#### What is required:
Every line of the entries below from the one containing "Nada funciona bien, ninguno" to the one containing "Esta situación no", both ends included, must be written out exactly. No other line belongs in the answer.

#### Input:

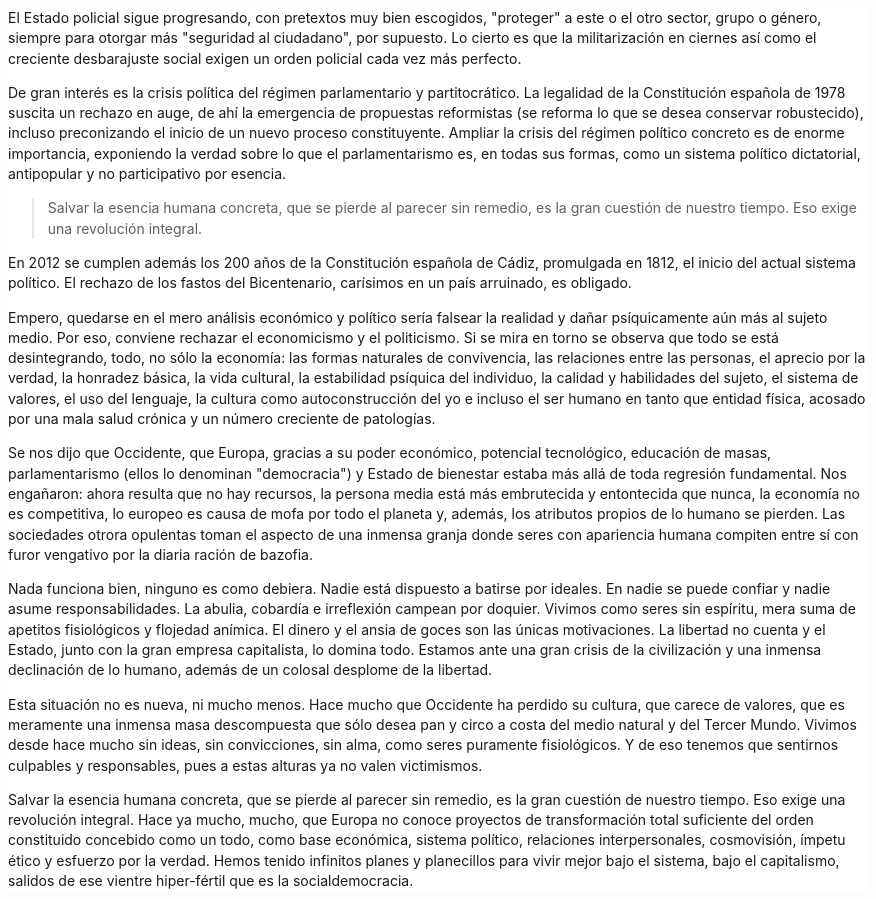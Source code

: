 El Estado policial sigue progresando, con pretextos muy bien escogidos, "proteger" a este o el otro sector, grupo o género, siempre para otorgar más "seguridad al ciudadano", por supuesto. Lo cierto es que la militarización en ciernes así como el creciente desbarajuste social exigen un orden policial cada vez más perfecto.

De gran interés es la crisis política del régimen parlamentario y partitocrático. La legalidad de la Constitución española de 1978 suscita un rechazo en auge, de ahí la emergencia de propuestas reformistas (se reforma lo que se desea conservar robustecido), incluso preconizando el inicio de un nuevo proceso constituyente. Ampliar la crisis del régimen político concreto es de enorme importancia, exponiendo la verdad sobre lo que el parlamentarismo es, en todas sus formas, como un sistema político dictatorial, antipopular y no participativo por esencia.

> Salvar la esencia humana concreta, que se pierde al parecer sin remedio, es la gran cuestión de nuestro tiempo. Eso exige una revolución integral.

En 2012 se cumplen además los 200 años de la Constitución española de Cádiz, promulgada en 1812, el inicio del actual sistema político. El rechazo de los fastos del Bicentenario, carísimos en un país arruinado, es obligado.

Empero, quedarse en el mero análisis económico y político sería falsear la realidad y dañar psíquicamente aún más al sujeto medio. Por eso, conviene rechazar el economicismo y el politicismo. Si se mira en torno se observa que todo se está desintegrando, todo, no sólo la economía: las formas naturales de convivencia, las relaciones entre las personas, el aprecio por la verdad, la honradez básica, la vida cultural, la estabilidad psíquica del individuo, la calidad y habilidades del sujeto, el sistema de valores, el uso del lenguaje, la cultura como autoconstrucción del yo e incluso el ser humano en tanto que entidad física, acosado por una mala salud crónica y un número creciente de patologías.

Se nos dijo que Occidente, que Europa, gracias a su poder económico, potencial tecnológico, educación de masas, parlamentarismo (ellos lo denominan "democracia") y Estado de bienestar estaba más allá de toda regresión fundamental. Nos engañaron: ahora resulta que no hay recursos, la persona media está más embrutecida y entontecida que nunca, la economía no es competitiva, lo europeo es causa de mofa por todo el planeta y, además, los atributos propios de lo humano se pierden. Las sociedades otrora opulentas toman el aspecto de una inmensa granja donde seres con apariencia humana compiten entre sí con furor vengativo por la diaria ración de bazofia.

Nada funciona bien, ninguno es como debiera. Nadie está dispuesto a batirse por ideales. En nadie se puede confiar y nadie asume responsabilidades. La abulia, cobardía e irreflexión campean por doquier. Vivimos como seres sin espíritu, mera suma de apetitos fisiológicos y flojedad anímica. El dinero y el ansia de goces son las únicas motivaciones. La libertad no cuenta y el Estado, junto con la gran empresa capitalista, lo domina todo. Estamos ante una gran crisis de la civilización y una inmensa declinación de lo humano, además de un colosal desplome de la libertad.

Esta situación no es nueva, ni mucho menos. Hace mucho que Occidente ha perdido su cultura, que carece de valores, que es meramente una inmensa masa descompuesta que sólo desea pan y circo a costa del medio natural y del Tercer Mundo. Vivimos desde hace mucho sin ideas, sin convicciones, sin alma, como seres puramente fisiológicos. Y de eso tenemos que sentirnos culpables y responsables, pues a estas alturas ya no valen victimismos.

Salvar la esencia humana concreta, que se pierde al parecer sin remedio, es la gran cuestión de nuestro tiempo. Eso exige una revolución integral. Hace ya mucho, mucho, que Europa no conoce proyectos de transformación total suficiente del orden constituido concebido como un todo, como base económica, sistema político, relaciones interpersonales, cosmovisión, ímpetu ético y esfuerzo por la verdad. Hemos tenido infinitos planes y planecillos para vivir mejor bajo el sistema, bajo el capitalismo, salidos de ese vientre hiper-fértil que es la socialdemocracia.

#### Exercise output:
Nada funciona bien, ninguno es como debiera. Nadie está dispuesto a batirse por ideales. En nadie se puede confiar y nadie asume responsabilidades. La abulia, cobardía e irreflexión campean por doquier. Vivimos como seres sin espíritu, mera suma de apetitos fisiológicos y flojedad anímica. El dinero y el ansia de goces son las únicas motivaciones. La libertad no cuenta y el Estado, junto con la gran empresa capitalista, lo domina todo. Estamos ante una gran crisis de la civilización y una inmensa declinación de lo humano, además de un colosal desplome de la libertad.

Esta situación no es nueva, ni mucho menos. Hace mucho que Occidente ha perdido su cultura, que carece de valores, que es meramente una inmensa masa descompuesta que sólo desea pan y circo a costa del medio natural y del Tercer Mundo. Vivimos desde hace mucho sin ideas, sin convicciones, sin alma, como seres puramente fisiológicos. Y de eso tenemos que sentirnos culpables y responsables, pues a estas alturas ya no valen victimismos.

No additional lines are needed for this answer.